Sport was similarly fractured in another divided society, Bosnia and Herzegovina, immediately after the end of its 1992-95 conflict. Bosnia emerged from war with three rival football federations. A way to overcome this division was found in 2002, when a unified football federation was created by merging the separate Bosniak, Bosnian Serb and Bosnian Croat federations. FIFA and UEFA made an important concession to enable this to happen, however, by agreeing to an interim arrangement allowing the new body to be governed by three presidents – one representing each of the country’s three main ethnic groups – and by an executive committee composed of equal numbers of Bosniak, Bosnian Serb and Bosnian Croat members.

This arrangement proved to be unwieldy, with a majority of any one of the three groups on the executive committee able to block decisions, and FIFA and UEFA eventually demanded reform. When change was not forthcoming, in 2011 they suspended the federation and subsequently imposed a so-called ‘normalisation committee’, which was able to enact the required reforms. As Jasmin Mujanović and I have argued, in doing so, FIFA and UEFA were able to capitalise on local frustration with corruption and the generally poor state of the domestic game, in a way that might offer lessons for efforts to promote broader political reform in Bosnia.

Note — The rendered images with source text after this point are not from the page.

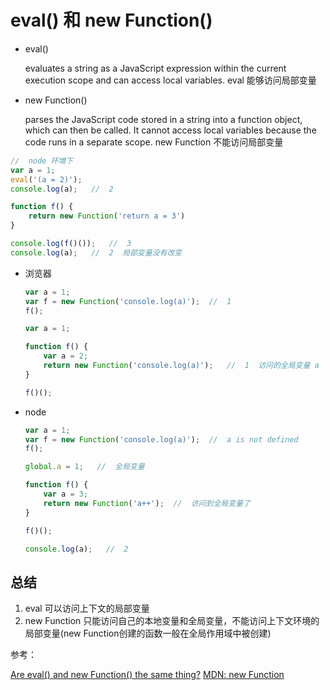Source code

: # eval() 和 new Function()

* eval()

    evaluates a string as a JavaScript expression within the current execution scope and can access local variables.
    eval 能够访问局部变量

* new Function()

    parses the JavaScript code stored in a string into a function object, which can then be called. It cannot access local variables because the code runs in a separate scope.
    new Function 不能访问局部变量
    
```js
//  node 环境下
var a = 1;
eval('(a = 2)');
console.log(a);   //  2

function f() {
    return new Function('return a = 3')
}

console.log(f()());   //  3
console.log(a);   //  2  局部变量没有改变
```

* 浏览器
    ```js
    var a = 1;
    var f = new Function('console.log(a)');  //  1
    f();
    ```
    
    ```js
    var a = 1;
    
    function f() {
        var a = 2;
        return new Function('console.log(a)');   //  1  访问的全局变量 a 
    }
    
    f()();
    ```
    
* node
    ```js
    var a = 1;
    var f = new Function('console.log(a)');  //  a is not defined
    f();
    ```
    
    ```js
    global.a = 1;   //  全局变量
    
    function f() {
        var a = 3;
        return new Function('a++');  //  访问到全局变量了
    }
    
    f()();
    
    console.log(a);   //  2
    ```

## 总结

1. eval 可以访问上下文的局部变量
2. new Function 只能访问自己的本地变量和全局变量，不能访问上下文环境的局部变量(new Function创建的函数一般在全局作用域中被创建)

参考：

[Are eval() and new Function() the same thing?](https://stackoverflow.com/questions/4599857/are-eval-and-new-function-the-same-thing)
[MDN: new Function](https://developer.mozilla.org/zh-CN/docs/Web/JavaScript/Reference/Global_Objects/Function)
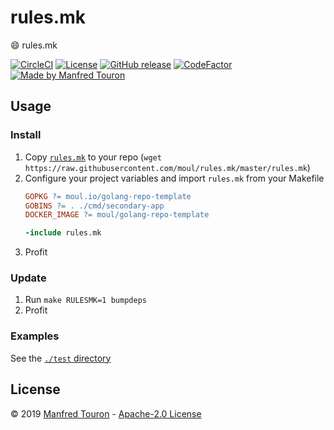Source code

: # rules.mk

:smile: rules.mk

[![CircleCI](https://circleci.com/gh/moul/rules.mk.svg?style=shield)](https://circleci.com/gh/moul/rules.mk)
[![License](https://img.shields.io/github/license/moul/rules.mk.svg)](https://github.com/moul/rules.mk/blob/master/LICENSE)
[![GitHub release](https://img.shields.io/github/release/moul/rules.mk.svg)](https://github.com/moul/rules.mk/releases)
[![CodeFactor](https://www.codefactor.io/repository/github/moul/rules.mk/badge)](https://www.codefactor.io/repository/github/moul/rules.mk)
[![Made by Manfred Touron](https://img.shields.io/badge/made%20by-Manfred%20Touron-blue.svg?style=flat)](https://manfred.life/)

## Usage

### Install

1. Copy [`rules.mk`](./rules.mk) to your repo (`wget https://raw.githubusercontent.com/moul/rules.mk/master/rules.mk`)
2. Configure your project variables and import `rules.mk` from your Makefile
    ```makefile
    GOPKG ?= moul.io/golang-repo-template
    GOBINS ?= . ./cmd/secondary-app
    DOCKER_IMAGE ?= moul/golang-repo-template

    -include rules.mk
    ```
4. Profit

### Update

1. Run `make RULESMK=1 bumpdeps`
2. Profit

### Examples

See the [`./test` directory](./test)

## License

© 2019 [Manfred Touron](https://manfred.life) -
[Apache-2.0 License](https://github.com/moul/rules.mk/blob/master/LICENSE)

In Bosnia, there was tremendous resistance to reform on the part of nationalists in both the world of football and politics. In response to FIFA’s demands, Bosnian Serb leader Milorad Dodik once famously proclaimed that “I am against one president being elected for the whole of Bosnia-Herzegovina in any state structure – you name it, even a bee-keeping association”. It was only through a combination of FIFA’s intervention, fan pressure and the happenstance of a club from the Serb entity of the country winning the Bosnian Premier League the season that club teams were to be barred from entering European competitions, that this resistance was overcome.

In Cyprus, by contrast, much of the momentum for change has come from within the local governing bodies rather than from FIFA. The president of the CTFA, Hasan Sertoğlu, has written that the agreement Capture 9reached in Zurich in November 2013 promises to end “more than three decades of isolation” and “to give hope to our clubs, to our players and above all to our youth who all strive to gain access to this global village of the sport called football”. While he initially faced opposition from some Turkish Cypriot politicians, the election of Mustafa Akıncı as the new TRNC president in April 2015 has signalled a political environment more conducive to unification.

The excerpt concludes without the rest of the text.